I mean it seems like there is something to the bit of regulation that forces them to keep rent low, but broadly this suggests to me that the bulk of spend should be on somehow making the bureaucratic part of the system run more smoothly or be easier to navigate so more projects get approved and built.

The last bit about learning from Houston especially made me chuckle. Houston is cheap and big at the same time and likely because there are so little bureaucraticisms for zoning/roofdeck requirements. The cost is that the city is ugly and not "tier 1" but seems like a fine tradeoff.




Canada is seeing housing prices skyrocket like mad because they refuse to understand this. They recently passed a federal spending bill to help fund city planners, because a huge bottleneck in housing construction is the cities requiring a city planner to check boxes on a ton of things that were never important to begin with.

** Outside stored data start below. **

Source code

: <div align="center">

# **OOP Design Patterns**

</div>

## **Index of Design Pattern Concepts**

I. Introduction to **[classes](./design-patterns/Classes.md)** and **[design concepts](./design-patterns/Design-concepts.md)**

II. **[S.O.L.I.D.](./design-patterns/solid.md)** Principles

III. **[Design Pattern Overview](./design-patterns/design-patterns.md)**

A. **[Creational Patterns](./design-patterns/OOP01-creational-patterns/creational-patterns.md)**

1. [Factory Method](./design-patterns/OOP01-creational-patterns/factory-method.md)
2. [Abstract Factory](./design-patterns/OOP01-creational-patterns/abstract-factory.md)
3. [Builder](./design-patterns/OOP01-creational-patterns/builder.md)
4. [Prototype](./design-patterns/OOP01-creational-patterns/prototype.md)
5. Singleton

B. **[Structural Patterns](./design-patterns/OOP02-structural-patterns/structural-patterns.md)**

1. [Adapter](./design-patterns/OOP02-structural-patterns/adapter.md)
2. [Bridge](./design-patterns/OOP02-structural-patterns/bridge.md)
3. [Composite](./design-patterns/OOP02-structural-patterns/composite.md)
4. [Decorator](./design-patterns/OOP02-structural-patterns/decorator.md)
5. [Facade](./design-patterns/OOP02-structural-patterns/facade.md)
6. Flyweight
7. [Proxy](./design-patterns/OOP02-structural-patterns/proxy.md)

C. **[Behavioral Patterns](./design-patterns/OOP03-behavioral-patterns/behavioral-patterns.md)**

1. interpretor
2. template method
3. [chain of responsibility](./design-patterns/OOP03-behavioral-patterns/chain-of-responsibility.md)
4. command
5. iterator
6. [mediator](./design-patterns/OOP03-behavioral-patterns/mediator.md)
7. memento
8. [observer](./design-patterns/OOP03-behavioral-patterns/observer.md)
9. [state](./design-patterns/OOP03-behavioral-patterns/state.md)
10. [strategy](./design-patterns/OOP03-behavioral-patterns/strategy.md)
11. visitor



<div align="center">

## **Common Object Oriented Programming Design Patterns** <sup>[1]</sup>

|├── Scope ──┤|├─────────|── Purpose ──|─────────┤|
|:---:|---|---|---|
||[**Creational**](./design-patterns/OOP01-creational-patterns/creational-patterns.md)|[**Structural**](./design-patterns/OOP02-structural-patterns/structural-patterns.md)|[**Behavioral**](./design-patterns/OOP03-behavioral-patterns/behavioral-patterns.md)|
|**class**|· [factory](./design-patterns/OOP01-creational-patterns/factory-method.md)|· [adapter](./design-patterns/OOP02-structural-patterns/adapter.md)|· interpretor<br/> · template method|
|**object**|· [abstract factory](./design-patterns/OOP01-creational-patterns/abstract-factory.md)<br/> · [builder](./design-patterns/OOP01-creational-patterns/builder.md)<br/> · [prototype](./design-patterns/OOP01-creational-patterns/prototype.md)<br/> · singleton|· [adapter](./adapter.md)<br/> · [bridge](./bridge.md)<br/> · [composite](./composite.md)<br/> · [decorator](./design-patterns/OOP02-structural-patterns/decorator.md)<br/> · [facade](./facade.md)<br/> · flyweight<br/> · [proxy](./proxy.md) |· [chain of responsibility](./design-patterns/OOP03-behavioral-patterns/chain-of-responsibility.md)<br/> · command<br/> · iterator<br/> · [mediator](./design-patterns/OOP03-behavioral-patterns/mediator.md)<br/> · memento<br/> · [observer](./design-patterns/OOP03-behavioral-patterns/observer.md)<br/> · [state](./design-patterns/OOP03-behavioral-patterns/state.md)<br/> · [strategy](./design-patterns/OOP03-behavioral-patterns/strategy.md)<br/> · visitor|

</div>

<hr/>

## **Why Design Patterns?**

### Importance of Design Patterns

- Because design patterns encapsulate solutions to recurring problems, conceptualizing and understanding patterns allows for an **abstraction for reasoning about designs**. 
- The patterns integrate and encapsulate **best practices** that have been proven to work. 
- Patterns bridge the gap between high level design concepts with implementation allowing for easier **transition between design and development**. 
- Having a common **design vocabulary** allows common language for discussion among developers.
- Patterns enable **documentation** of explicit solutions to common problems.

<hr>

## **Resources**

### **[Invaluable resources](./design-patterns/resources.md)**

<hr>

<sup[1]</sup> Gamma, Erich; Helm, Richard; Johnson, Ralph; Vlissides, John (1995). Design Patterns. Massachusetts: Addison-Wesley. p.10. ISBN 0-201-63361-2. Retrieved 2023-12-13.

City planning is one of the most destructive professions in the United States. In terms of death, lost years of life to commuting, health issues, and social ills, it has no peer. We live shorter lives, with more health issues, and are lonelier than our rich peers in other countries because of our centrally-planned built environment. We built cities the same way for thousands of years: for humans on foot; and are only now coming to realize that our great auto-centric suburban experiment was an enormous and historic blunder.


How much of your rent is going to salaries at city hall? How much better would the city be to substitute these salaries for cheaper rent?